Task brief >> Which lines in the records below contain the word "framework"? Copy each of them.

Entries supplied >>
((

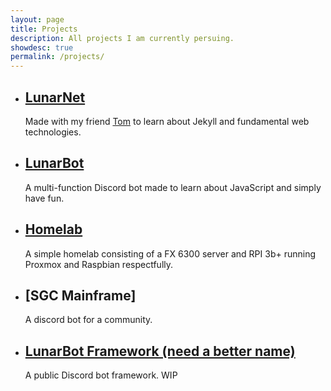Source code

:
 ```yaml
---
layout: page
title: Projects
description: All projects I am currently persuing.
showdesc: true
permalink: /projects/
---
```


- ## [LunarNet](/)  
  Made with my friend [Tom](https://tomr.me) to learn about Jekyll and fundamental web technologies.
  
- ## [LunarBot](/lunarbot)  
  A multi-function Discord bot made to learn about JavaScript and simply have fun.

- ## [Homelab](/homelab)
  A simple homelab consisting of a FX 6300 server and RPI 3b+ running Proxmox and Raspbian respectfully.

- ## [SGC Mainframe]
  A discord bot for a community.

- ## [LunarBot Framework (need a better name)](/lunarbot/framework)
  A public Discord bot framework. WIP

))

Exercise answer >>
- ## [LunarBot Framework (need a better name)](/lunarbot/framework)
  A public Discord bot framework. WIP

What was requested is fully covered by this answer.